In Asia, stock markets in Hong Kong, China and Taiwan will be particularly sensitive to the results. These three regions accounted for 46% of Nvidia’s revenue in the third quarter.

Investors will be keen to see whether Nvidia warns again that U.S. curbs on selling its chips to China are hurting its business and longer-term prospects. Nvidia has come up with new products for the Chinese market, but there is a risk that they will also be banned like its first round of China market chips.

Nvidia is also grappling with supply shortages at its Taiwan-based chip contractor TSMC, the world’s largest contract chipmaker.

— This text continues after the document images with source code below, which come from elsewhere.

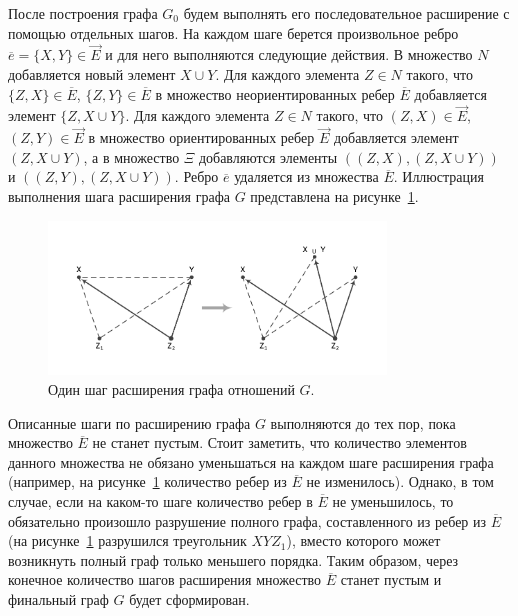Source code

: \documentclass[
11pt,%
tightenlines,%
twoside,%
onecolumn,%
nofloats,%
nobibnotes,%
nofootinbib,%
superscriptaddress,%
noshowpacs,%
centertags]%
{revtex4}
\begin{document}
После построения графа $G_0$ будем выполнять его последовательное расширение с помощью отдельных шагов.
На каждом шаге берется произвольное ребро $\overline{e} = \{X, Y\} \in \overrightarrow{E}$ и для него выполняются следующие действия.
В множество $N$ добавляется новый элемент $X \cup Y$.
Для каждого элемента $Z \in N$ такого, что $\{Z, X\} \in \overline{E}$, $\{Z, Y\} \in \overline{E}$ в множество неориентированных ребер $\overline{E}$ добавляется элемент $\{Z, X \cup Y\}$.
Для каждого элемента $Z \in N$ такого, что $(Z, X) \in \overrightarrow{E}$, $(Z, Y) \in \overrightarrow{E}$ в множество ориентированных ребер $\overrightarrow{E}$ добавляется элемент $(Z, X \cup Y)$, а в множество $\Xi$ добавляются элементы $((Z, X), (Z, X \cup Y))$ и $((Z, Y), (Z, X \cup Y))$.
Ребро $\overline{e}$ удаляется из множества $\overline{E}$.
Иллюстрация выполнения шага расширения графа $G$ представлена на рисунке~\ref{fig:step}.

\begin{figure}[h]
\setcaptionmargin{5mm}
\onelinecaptionsfalse %
\includegraphics[width=0.8\textwidth]{pics/step.pdf}
\caption{Один шаг расширения графа отношений $G$.}
\label{fig:step}
\end{figure}

Описанные шаги по расширению графа $G$ выполняются до тех пор, пока множество $\overline{E}$ не станет пустым.
Стоит заметить, что количество элементов данного множества не обязано уменьшаться на каждом шаге расширения графа (например, на рисунке~\ref{fig:step} количество ребер из $\overline{E}$ не изменилось).
Однако, в том случае, если на каком-то шаге количество ребер в $\overline{E}$ не уменьшилось, то обязательно произошло разрушение полного графа, составленного из ребер из $\overline{E}$ (на рисунке~\ref{fig:step} разрушился треугольник $XYZ_1$), вместо которого может возникнуть полный граф только меньшего порядка.
Таким образом, через конечное количество шагов расширения множество $\overline{E}$ станет пустым и финальный граф $G$ будет сформирован.
\end{document}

Hong Kong’s Hang Seng has underperformed this year, and is currently down 4.7% year to date. The performance of its tech sector has been even more dismal – it is down 13%.

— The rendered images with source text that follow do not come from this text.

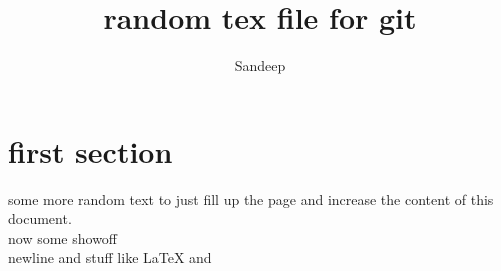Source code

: \documentclass {article}
\author {Sandeep}
\title {random tex file for git}
\begin{document}
\maketitle
\section{first section}
some more random text to just fill up the page and increase the content of this document.\\
now some showoff\cite{sandu} \\
newline and stuff like \LaTeX{} and \cite{sandbook}



\end{document}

But the tentative recovery in Chinese stocks from recent five-year lows – the CSI 300 index of leading blue chips is now basically flat year-to-date – should lend support.

The Shanghai Composite and CSI300 are gunning for a sixth and seventh straight day of gains, respectively, which would be their longest winning streaks since January last year. China’s interest rate cut on Tuesday could keep that run going.

Elsewhere on the policy front, Indonesia’s central bank will keep its key seven-day repo rate unchanged at 6.00% on Wednesday, according to all 30 economists in a Reuters poll.

Opinion over the rest of the year is more mixed, but the median forecast is for Bank Indonesia to start cutting rates by 25 basis points in the second quarter, and by the same amount every quarter this year, down to 5.25% by the end of December.

Indonesia’s inflation rate has stayed within BI’s 1.5% to 3.5% target range since July, suggesting cumulative rate hikes of 250 basis points are working. The rupiah is down 1.7% against the dollar this year, but has performed better than many of its peers.

Elsewhere in Asia on Wednesday Japan releases its latest trade data and tankan surveys of manufacturing and non-manufacturing activity, South Korea publishes producer price inflation figures, and Australia releases hourly wage growth data for Q4 last year.

Here are key developments that could provide more direction to markets on Wednesday:

– Indonesia interest rate decision

– Japan trade (January)

– South Korea produce price inflation (January)

(By Jamie McGeever; Editing by Josie Kao)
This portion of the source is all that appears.